Bei der umfassenden Organisation des Königreichs durch die Edikte vom 20.12.1807 und 25.04.1807 und 26.04.1808 wurden unter Aufhebung des Amtes Ebingen dem Oberamt Balingen noch die Orte Ebingen, Bitz und Wannental (Gemeinde Zillhausen) zugeteilt. Dem Oberamt wurden darüber hinaus untergeordnet:
1. das Patrimonial-Obervogteiamt Dotternhausen mit Dotternhausen und Roßwangen,
2. das Patrimonial-Obervogteiamt Geislingen mit Geislingen, Lautlingen mit Ochsenberg und Tierberg, Margrethausen und Baisingen,
3. das Patrimonialmat Oberhausen mit Oberhausen und Hausen am Tann,
4. das Patrimonialamt Werenwag mit Kallenberg:
a. von Werenwag: Werenwag, Hartheim, Heinstetten, Kolbingen, Langenbrunn, Renquishausen, Schwenningen auf der Hart und Unterdigisheim,
b. von Kallenberg die Orte Kallenberg, Erlaheim, Dormettingen, Heidenstadt, Nusplingen und Obernheim.

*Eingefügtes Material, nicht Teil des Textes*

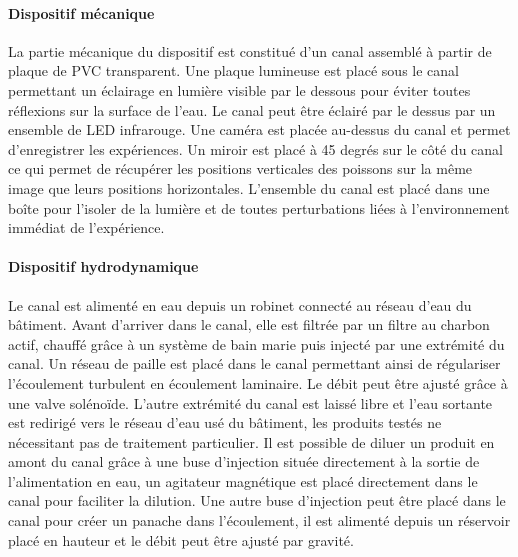   \paragraph{Dispositif mécanique}
  La partie mécanique du dispositif est constitué d'un canal assemblé à partir de plaque de PVC transparent. Une plaque lumineuse est placé sous le canal permettant un éclairage en lumière visible par le dessous pour éviter toutes réflexions sur la surface de l'eau. Le canal peut être éclairé par le dessus par un ensemble de LED infrarouge. Une caméra est placée au-dessus du canal et permet d'enregistrer les expériences. Un miroir est placé à 45 degrés sur le côté du canal ce qui permet de récupérer les positions verticales des poissons sur la même image que leurs positions horizontales. L'ensemble du canal est placé dans une boîte pour l'isoler de la lumière et de toutes perturbations liées à l'environnement immédiat de l'expérience.
  \paragraph{Dispositif hydrodynamique}
  Le canal est alimenté en eau depuis un robinet connecté au réseau d'eau du bâtiment. Avant d'arriver dans le canal, elle est filtrée par un filtre au charbon actif, chauffé grâce à un système de bain marie puis injecté par une extrémité du canal. Un réseau de paille est placé dans le canal permettant ainsi de régulariser l'écoulement turbulent en écoulement laminaire. Le débit peut être ajusté grâce à une valve solénoïde. L'autre extrémité du canal est laissé libre et l'eau sortante est redirigé vers le réseau d'eau usé du bâtiment, les produits testés ne nécessitant pas de traitement particulier. Il est possible de diluer un produit en amont du canal grâce à une buse d'injection située directement à la sortie de l'alimentation en eau, un agitateur magnétique est placé directement dans le canal pour faciliter la dilution. Une autre buse d'injection peut être placé dans le canal pour créer un panache dans l'écoulement, il est alimenté depuis un réservoir placé en hauteur et le débit peut être ajusté par gravité.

Im Februar 1810 wurde wieder ein Oberamt Ebingen gebildet mit den Orten Ebingen, Bitz, Winterlingen, Werenwag, Hartheim, Heinstetten, Kolbingen, Langenbrunn, Renquishausen, Schwenningen auf der Hart, Kallenberg, Heidenstadt, Nusplingen und das Patrimonial-Justizamt Stetten am kalten Markt mit den Amtsorten Stetten am kalten Markt, Hausen im Tal, Neidingen, Bösen-Nusplingen, Ober- und Unter-Glashütte. Dotternhausen und Roßwangen musste das Oberamt Balingen dem Oberamt Spaichingen und Baisingen dem Oberamt Horb abgeben. Allein durch Staatsvertrag vom 02. Oktober 1810 wurden Werenwag, Hartheim, Heinstetten, Langenbrunn, Schwenningen, Kallenberg, Stetten am kalten Markt, Hausen im Tal, Neidingen, Nusplingen, Ober- und Unter-Glashütte, somit der größere Teil des Oberamts Ebingen an Baden abgetreten. Der restliche Teil des Oberamts Ebingen wurde durch Organisationsmanifest vom 27.10.1810 als ein Unteramt mit den Orten Ebingen, Bitz und Winterlingen dem Oberamt Balingen, Nusplingen und Renquishausen dem Oberamt Spaichingen und Kolbingen dem Oberamt Tuttlingen zugewiesen. Das im Februar 1810 vom Oberamt Rosenfeld erhaltene Täbingen gab das Oberamt Balingen nach dem Organisationsmanifest vom 27.10.1810 dem Oberamt Rottweil, dazu noch Dormettingen, Hausen am Tann und Oberhausen, dem Oberamt Spaichingen Obernheim ab.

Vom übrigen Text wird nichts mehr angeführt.